## Instructions for the task
Look through the listing below for the string "множество". Say how many lines hold it, and nothing else.
:::
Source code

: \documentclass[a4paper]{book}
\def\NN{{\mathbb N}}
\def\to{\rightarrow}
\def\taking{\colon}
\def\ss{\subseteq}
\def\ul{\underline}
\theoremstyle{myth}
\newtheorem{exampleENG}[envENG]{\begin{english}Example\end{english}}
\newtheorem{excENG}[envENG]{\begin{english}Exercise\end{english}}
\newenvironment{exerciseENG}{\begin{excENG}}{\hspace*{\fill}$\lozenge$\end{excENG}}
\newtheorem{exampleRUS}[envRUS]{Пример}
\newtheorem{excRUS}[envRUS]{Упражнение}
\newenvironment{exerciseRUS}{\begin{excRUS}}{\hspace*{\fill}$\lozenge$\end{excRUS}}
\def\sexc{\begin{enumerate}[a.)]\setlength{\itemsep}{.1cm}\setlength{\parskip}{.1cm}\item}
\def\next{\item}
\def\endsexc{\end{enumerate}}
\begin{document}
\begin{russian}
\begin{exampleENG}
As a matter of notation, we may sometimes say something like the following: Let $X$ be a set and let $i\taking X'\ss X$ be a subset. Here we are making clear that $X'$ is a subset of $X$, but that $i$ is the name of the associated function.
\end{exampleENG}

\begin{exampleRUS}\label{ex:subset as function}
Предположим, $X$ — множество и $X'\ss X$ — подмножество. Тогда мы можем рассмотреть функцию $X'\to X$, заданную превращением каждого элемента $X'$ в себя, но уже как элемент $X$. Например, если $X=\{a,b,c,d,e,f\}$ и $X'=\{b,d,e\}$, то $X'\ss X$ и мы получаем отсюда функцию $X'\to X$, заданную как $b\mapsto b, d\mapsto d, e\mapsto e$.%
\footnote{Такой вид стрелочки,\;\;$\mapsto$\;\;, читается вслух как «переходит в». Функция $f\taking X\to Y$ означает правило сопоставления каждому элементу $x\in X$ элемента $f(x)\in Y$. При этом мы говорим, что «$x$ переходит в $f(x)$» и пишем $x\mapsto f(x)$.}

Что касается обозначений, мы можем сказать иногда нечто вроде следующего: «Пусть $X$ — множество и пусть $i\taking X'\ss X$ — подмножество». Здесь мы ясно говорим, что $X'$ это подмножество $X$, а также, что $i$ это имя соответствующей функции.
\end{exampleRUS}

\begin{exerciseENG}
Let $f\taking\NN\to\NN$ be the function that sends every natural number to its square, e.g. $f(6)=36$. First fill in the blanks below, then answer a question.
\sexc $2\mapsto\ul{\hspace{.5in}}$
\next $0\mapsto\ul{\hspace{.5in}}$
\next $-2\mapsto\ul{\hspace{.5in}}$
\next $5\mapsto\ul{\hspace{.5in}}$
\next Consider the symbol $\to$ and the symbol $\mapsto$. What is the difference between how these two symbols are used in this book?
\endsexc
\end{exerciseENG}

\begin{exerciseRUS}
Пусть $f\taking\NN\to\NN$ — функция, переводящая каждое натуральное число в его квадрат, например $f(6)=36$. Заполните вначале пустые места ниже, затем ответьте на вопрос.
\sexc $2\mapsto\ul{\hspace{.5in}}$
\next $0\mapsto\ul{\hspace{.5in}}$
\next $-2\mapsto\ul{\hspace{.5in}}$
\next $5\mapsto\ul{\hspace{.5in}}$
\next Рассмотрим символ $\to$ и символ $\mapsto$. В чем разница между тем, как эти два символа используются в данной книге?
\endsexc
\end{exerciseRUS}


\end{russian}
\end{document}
:::
## Reply
2